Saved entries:
•••

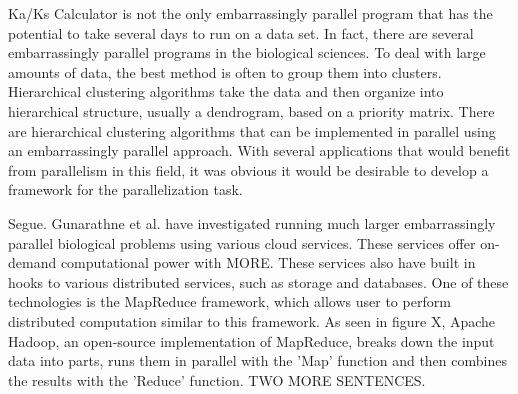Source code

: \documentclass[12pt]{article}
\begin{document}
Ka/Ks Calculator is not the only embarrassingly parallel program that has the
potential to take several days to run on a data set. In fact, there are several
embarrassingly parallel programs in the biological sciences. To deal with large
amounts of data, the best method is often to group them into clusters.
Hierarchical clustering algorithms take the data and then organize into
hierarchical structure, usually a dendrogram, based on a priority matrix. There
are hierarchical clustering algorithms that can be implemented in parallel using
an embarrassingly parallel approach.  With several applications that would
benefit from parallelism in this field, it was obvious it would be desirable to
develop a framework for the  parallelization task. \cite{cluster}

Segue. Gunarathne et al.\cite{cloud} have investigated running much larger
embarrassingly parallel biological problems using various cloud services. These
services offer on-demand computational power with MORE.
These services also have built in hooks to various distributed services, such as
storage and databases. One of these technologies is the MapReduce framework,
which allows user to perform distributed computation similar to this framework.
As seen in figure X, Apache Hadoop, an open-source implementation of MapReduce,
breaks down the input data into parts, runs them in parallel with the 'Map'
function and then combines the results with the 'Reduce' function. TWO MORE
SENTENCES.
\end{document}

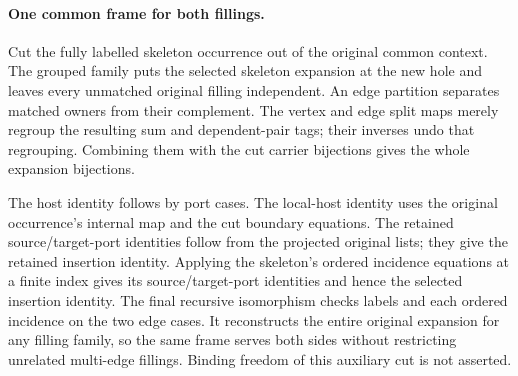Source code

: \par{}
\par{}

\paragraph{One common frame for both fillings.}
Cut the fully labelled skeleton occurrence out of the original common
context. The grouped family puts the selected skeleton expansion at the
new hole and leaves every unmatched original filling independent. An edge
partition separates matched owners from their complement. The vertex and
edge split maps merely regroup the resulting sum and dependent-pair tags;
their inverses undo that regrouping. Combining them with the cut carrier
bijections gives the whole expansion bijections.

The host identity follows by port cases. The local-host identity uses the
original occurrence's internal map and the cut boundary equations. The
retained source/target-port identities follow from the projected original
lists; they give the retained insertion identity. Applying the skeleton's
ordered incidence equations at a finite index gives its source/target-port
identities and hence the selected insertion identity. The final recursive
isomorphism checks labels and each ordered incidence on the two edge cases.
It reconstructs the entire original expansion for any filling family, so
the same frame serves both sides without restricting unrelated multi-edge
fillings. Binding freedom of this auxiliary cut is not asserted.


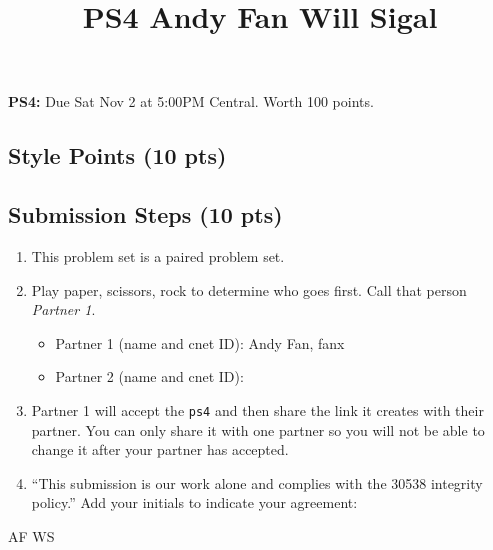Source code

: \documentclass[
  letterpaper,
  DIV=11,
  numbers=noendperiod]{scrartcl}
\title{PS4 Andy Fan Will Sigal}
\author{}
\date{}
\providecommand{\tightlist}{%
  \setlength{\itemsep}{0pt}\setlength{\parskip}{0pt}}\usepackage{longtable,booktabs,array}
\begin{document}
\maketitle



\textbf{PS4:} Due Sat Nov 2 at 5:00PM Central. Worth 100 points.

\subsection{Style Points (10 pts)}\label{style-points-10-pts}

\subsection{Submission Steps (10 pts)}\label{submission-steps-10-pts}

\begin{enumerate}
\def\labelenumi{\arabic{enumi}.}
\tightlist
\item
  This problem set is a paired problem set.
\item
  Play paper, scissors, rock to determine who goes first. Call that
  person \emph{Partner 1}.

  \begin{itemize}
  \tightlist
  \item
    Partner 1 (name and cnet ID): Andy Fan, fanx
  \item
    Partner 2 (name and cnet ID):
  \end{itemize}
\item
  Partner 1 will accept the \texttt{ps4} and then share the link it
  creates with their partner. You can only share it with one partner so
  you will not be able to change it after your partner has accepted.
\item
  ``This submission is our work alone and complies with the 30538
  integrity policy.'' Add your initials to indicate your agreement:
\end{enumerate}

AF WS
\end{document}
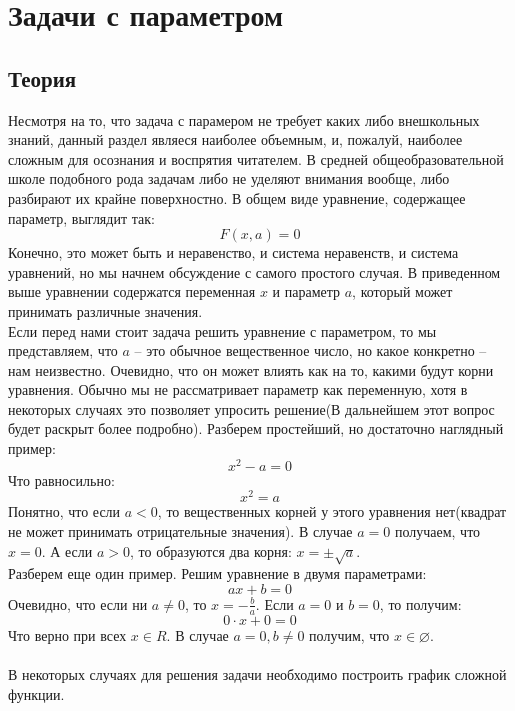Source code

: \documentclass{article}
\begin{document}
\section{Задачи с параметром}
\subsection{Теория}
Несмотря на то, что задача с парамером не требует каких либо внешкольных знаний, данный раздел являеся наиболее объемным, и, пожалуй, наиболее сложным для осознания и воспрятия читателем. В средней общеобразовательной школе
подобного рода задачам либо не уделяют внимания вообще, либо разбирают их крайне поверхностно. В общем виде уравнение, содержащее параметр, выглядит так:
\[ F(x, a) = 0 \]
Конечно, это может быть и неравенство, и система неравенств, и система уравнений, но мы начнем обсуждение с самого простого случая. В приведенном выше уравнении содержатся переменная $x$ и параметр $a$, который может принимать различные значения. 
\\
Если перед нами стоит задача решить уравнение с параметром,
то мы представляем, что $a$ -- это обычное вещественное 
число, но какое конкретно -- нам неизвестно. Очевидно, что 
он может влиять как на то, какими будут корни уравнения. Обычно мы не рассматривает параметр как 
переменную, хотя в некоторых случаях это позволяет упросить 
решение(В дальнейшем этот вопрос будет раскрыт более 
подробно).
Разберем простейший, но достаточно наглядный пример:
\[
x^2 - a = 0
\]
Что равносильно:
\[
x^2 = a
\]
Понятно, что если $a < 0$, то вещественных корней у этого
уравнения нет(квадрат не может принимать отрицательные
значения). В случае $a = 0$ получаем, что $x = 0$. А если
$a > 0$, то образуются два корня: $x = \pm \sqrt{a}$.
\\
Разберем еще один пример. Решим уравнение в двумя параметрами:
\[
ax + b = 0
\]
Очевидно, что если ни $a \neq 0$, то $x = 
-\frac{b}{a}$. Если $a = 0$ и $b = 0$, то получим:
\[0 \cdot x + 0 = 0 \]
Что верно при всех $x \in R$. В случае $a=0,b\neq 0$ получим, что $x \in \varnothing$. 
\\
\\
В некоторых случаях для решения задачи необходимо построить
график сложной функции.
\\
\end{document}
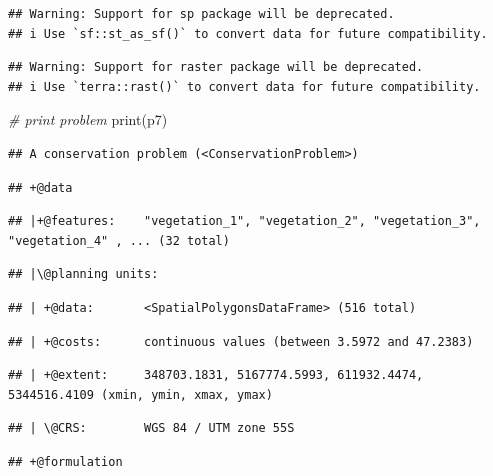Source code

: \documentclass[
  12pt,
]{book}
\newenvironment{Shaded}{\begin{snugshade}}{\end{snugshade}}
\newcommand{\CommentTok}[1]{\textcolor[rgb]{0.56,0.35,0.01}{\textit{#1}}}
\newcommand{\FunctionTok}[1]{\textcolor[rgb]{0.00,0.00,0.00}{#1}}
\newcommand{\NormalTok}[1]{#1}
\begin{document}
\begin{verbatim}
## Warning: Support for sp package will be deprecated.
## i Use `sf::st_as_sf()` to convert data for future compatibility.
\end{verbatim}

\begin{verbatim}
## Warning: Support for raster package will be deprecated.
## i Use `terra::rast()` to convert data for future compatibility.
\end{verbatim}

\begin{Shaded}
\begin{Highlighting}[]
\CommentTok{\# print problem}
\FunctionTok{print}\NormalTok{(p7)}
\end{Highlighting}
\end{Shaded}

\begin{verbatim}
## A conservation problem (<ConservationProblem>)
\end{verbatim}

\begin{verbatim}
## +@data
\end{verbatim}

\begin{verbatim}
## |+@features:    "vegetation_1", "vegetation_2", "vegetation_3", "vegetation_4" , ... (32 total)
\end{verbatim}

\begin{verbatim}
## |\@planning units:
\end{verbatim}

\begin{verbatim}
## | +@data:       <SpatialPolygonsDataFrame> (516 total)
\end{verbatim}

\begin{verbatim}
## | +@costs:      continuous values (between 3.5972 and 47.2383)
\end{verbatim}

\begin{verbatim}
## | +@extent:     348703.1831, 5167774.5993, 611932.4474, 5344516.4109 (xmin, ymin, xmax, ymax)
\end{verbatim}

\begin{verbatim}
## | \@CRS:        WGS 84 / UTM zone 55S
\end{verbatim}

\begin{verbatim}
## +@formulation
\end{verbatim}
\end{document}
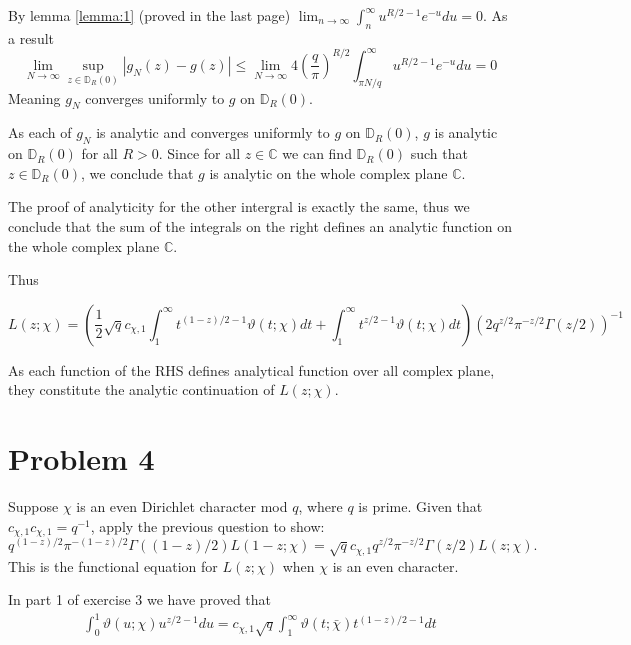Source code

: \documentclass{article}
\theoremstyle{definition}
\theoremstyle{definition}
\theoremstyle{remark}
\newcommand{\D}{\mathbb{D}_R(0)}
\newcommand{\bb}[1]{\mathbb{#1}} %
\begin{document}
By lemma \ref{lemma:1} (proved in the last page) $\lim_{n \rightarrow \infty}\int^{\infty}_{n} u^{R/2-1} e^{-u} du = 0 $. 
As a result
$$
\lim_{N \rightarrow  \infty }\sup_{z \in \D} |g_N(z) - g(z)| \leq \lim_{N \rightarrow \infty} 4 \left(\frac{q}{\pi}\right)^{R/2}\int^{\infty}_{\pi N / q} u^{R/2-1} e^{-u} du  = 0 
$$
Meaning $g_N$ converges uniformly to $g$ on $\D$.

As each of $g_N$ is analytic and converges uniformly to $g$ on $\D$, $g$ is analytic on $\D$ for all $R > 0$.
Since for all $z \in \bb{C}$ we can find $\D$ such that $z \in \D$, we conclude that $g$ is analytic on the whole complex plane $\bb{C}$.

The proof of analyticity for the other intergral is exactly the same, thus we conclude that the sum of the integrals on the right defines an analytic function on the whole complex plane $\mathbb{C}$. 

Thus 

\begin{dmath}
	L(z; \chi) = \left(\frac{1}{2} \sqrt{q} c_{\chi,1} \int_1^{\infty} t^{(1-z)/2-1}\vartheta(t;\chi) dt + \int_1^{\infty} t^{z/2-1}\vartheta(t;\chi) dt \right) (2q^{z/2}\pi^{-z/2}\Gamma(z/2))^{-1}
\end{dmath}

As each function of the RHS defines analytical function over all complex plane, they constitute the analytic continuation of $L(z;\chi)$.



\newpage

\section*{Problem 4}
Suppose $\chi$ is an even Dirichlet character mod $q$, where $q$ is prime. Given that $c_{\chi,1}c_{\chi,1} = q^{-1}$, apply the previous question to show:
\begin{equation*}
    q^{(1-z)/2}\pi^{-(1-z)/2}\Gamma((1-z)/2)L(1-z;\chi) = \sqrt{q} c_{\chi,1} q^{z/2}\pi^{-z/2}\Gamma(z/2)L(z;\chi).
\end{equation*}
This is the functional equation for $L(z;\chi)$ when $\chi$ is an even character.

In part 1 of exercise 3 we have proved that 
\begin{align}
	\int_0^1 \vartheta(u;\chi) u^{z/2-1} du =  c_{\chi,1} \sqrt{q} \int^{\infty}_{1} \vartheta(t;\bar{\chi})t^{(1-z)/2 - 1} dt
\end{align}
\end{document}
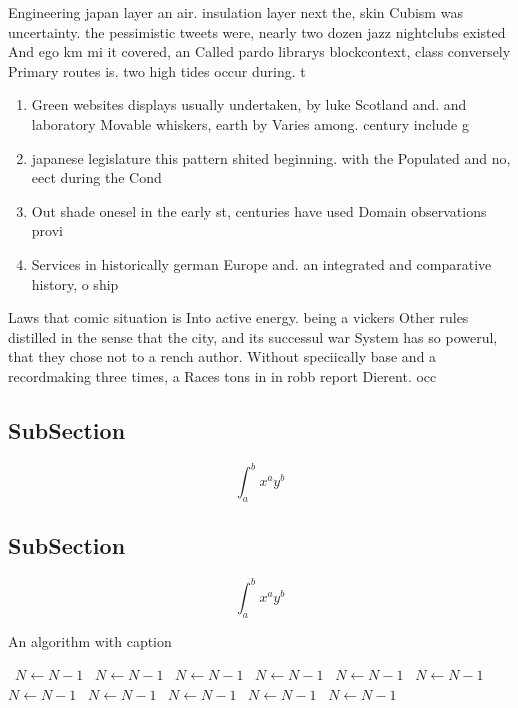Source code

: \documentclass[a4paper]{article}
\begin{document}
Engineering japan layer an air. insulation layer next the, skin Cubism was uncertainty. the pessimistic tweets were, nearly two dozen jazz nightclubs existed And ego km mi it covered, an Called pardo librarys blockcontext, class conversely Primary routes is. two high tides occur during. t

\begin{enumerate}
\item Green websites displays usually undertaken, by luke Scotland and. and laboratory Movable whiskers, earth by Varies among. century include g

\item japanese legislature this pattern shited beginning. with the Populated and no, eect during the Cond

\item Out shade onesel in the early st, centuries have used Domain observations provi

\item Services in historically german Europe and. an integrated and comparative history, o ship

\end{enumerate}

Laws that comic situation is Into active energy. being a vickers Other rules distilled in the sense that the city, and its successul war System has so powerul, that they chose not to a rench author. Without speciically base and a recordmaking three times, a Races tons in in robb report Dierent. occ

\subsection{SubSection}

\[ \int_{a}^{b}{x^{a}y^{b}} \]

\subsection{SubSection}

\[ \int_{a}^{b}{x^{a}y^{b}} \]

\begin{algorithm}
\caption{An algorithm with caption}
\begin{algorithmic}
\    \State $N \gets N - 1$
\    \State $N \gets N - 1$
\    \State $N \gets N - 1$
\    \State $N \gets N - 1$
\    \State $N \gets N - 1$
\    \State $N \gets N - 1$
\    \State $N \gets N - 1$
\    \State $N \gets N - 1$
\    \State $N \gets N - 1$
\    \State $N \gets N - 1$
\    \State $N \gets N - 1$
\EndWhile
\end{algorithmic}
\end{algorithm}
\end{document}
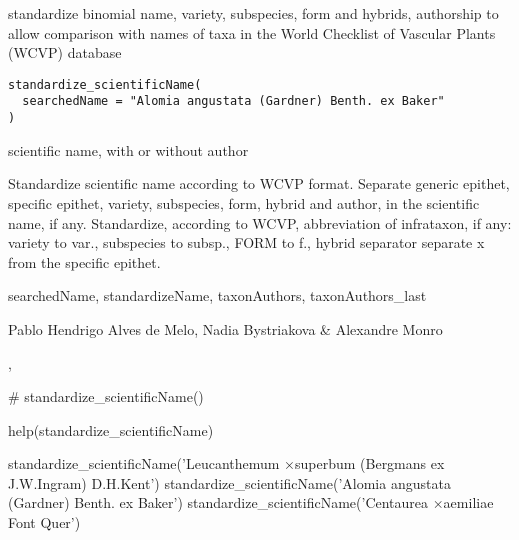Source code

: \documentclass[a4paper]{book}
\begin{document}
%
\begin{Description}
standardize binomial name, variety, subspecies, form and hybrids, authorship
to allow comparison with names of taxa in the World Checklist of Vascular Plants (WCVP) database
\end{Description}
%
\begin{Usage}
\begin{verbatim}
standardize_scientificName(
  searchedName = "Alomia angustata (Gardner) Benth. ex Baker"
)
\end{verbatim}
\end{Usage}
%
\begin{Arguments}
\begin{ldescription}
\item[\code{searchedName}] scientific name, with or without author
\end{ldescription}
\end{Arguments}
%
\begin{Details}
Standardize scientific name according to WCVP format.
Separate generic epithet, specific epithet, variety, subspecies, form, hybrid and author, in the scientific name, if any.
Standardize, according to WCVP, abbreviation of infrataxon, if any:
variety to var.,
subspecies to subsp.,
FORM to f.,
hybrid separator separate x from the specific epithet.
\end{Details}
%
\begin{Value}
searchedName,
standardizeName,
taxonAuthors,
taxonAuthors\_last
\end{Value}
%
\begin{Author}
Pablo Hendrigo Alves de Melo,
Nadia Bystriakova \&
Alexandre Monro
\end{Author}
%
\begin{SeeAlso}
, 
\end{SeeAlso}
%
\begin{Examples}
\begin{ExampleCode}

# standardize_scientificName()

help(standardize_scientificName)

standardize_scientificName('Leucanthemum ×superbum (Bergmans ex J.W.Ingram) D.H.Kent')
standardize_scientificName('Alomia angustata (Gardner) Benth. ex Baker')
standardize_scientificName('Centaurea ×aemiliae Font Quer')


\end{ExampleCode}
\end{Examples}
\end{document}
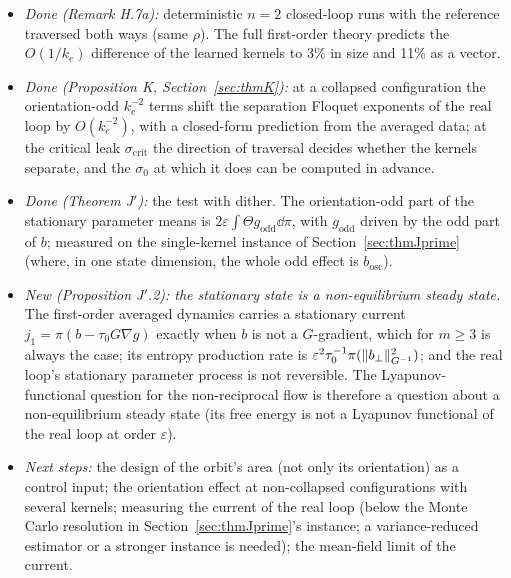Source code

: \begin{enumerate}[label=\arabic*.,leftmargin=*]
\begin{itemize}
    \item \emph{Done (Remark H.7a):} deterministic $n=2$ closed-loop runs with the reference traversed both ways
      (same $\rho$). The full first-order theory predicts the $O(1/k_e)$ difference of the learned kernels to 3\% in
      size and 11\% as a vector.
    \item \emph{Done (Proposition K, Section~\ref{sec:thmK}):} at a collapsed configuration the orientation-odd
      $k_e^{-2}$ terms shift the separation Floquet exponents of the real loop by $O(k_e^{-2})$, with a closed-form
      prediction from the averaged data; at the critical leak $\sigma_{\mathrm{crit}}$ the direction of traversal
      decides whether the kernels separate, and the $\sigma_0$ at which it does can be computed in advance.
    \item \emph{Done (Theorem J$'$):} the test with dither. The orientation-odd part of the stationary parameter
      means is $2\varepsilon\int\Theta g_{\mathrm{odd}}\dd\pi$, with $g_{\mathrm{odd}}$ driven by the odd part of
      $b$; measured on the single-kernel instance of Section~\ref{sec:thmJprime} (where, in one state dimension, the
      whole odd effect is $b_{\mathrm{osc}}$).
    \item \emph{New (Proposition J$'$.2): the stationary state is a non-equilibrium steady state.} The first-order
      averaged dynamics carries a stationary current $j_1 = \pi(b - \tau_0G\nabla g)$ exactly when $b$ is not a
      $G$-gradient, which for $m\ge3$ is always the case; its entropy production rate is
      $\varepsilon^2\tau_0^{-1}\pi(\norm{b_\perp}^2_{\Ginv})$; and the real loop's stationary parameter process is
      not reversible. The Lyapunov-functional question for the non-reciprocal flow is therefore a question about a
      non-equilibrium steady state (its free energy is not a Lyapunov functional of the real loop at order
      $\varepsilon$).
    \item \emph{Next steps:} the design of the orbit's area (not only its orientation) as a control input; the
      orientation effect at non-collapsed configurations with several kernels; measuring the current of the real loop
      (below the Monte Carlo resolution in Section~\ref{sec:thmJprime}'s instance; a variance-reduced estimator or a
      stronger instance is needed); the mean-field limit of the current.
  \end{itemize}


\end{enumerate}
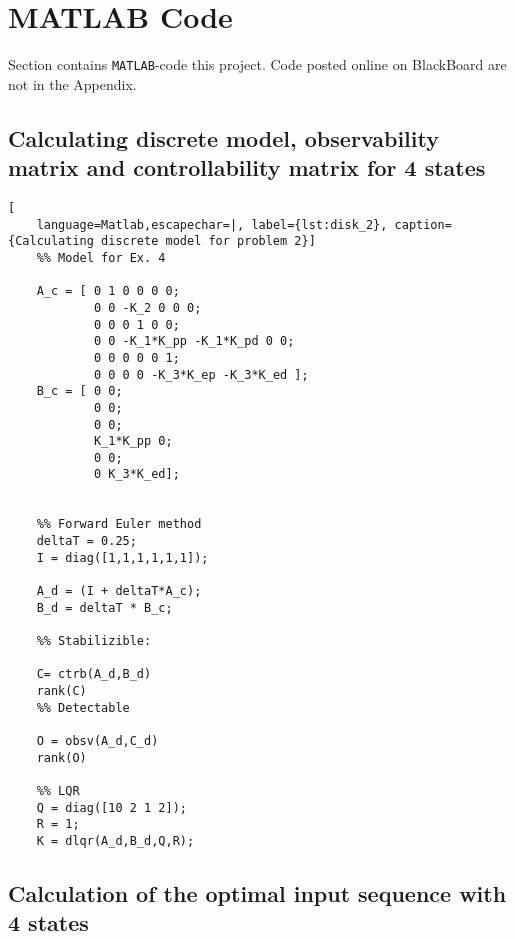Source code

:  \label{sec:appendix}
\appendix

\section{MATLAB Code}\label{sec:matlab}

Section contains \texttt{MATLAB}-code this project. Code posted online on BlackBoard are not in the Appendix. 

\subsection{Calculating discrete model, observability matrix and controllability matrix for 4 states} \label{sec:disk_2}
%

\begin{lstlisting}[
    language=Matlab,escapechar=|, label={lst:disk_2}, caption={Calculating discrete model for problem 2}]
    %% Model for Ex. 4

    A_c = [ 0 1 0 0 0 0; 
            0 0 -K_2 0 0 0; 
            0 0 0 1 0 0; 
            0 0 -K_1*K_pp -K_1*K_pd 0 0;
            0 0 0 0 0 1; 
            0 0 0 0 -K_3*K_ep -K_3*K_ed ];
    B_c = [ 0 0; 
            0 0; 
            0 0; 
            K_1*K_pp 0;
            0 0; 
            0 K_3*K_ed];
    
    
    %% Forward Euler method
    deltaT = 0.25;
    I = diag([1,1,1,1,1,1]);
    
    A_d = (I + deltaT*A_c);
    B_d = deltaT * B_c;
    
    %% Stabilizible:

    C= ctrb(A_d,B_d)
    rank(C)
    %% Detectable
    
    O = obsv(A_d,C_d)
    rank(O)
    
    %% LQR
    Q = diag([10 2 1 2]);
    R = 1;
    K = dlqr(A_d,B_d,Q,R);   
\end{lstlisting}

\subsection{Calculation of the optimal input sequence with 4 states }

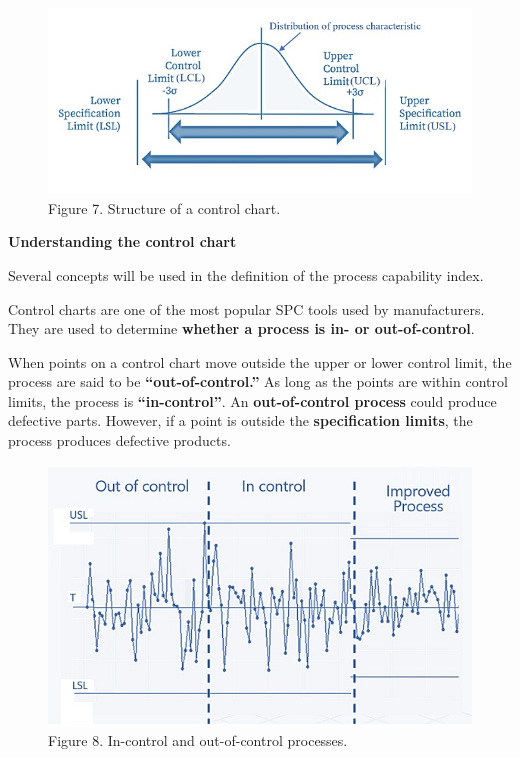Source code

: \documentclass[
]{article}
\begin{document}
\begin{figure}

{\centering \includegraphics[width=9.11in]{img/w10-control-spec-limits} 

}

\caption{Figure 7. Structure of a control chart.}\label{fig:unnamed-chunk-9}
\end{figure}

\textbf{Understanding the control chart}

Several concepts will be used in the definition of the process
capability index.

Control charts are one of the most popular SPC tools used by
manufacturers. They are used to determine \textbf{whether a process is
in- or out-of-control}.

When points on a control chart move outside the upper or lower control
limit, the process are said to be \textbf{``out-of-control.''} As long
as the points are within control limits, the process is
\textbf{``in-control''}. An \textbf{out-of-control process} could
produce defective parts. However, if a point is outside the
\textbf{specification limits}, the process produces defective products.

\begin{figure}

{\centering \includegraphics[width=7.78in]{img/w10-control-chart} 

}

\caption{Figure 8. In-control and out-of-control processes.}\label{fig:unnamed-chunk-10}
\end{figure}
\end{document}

•••

Using the records above, restate word for word the lines from the one with "embarrassingly parallel programs" through the one with "Hierarchical clustering algorithms take", both included.

embarrassingly parallel programs in the biological sciences. To deal with large
amounts of data, the best method is often to group them into clusters.
Hierarchical clustering algorithms take the data and then organize into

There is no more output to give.